It’s not too late to take the quiz! Click here to take it before reading further. Then come back here to compare your results. The most correctly answered question asked to identify how many jurisdictions the Potomac River spans. A whopping 86% of you chose the correct answer of four states (Maryland, Virginia, West Virginia, Pennsylvania) and the District of Columbia. The most difficult question, with only 46% of people answering correctly, was the average number of gallons withdrawn from the Potomac River each day. This includes irrigation, agriculture, residential and all other uses. This number spikes in the hottest months of the summer, but the average daily withdrawal from the Potomac is 486 million gallons, or 736 Olympic sized pools.
ICPRB in the Community
Staffers at ICPRB spent many fun summer days sharing their love of the Potomac River watershed with the residents who call it home. The ICPRB tables shared information on water quality, educator resources, and other information on the basin. Here are just a few of the events they enjoyed:
Festival del Rio – This multi-cultural, bilingual event is designed to give Latinos an opportunity to learn about local environmental issues.
Jones Point Park Event (Alexandria, Va.) – 75 fourth-graders enjoyed a day of outdoor environmental education at this Every Kid in a Park event.
West Va. Science Teachers Association Conference (Wheeling, W.Va.) – ICPRB staff shared our m any educator resources with West Virginia science teachers.
As part of ICPRB’s Score Four program, the high school students celebrated the Conservation Garden installation at Northwestern High School in Hyattsville, Md. Watch the sign dedication ceremony on Facebook.
What’s New Online
Water Quality Trends – an online visualization tool to quality assure water quality data, allowing one to quickly evaluate trends using various parameters.

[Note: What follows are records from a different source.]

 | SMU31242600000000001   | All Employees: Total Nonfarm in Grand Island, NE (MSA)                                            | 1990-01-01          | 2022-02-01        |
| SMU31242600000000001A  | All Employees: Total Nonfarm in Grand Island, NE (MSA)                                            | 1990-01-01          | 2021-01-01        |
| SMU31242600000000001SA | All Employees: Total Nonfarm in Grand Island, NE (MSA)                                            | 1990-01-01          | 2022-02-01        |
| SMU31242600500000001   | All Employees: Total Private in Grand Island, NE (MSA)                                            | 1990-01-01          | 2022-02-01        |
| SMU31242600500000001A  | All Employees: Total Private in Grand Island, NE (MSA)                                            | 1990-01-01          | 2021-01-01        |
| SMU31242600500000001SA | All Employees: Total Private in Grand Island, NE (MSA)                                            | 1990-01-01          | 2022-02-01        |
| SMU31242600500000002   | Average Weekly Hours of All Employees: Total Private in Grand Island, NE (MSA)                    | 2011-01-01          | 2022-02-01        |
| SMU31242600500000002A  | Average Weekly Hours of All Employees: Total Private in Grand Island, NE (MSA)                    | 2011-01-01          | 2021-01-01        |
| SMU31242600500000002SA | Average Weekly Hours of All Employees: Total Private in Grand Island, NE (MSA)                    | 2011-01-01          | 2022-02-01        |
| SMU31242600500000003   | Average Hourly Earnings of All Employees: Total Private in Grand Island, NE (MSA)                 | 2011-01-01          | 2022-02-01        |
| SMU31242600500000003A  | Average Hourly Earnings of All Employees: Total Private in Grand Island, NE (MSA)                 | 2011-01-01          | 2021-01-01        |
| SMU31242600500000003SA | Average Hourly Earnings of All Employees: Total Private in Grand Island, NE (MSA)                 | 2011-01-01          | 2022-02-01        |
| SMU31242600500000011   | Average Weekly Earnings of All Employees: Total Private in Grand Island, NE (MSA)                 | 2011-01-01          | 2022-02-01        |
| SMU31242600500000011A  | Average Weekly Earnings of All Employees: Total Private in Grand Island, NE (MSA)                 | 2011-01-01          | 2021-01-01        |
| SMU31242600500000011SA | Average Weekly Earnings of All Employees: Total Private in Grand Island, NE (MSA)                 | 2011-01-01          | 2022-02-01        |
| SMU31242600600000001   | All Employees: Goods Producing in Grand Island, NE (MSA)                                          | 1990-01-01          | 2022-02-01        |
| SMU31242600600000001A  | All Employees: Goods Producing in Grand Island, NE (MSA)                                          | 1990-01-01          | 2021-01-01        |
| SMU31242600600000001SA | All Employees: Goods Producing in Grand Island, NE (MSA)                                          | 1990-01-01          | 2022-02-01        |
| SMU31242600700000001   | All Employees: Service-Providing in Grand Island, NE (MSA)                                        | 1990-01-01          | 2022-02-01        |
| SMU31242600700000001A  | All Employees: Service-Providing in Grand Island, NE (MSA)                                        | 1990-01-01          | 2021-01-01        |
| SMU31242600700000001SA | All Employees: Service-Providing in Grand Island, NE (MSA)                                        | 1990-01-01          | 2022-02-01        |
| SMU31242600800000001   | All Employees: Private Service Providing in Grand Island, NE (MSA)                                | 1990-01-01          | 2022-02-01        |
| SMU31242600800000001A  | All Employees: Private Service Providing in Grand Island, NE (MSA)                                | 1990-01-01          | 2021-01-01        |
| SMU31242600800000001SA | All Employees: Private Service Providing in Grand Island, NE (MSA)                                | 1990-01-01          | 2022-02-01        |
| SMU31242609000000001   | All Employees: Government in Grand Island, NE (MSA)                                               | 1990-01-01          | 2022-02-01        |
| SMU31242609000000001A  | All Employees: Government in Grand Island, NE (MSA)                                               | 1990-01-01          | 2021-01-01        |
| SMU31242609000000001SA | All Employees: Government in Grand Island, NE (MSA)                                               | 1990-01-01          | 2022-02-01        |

Chessie BIBI – a multi-metric index of stream health applicable to freshwater streams and small rivers across the Chesapeake Bay watershed.
2016 Drought Exercise Report – For over two decades, ICPRB’s CO-OP has been conducting annual drought exercises for the Washington Metropolitan area.
Watershed Activities to Encourage Restoration – simple, low-cost projects that your organization can use to help protect and restore your watershed.
Calendar of Events – Fun events in the watershed!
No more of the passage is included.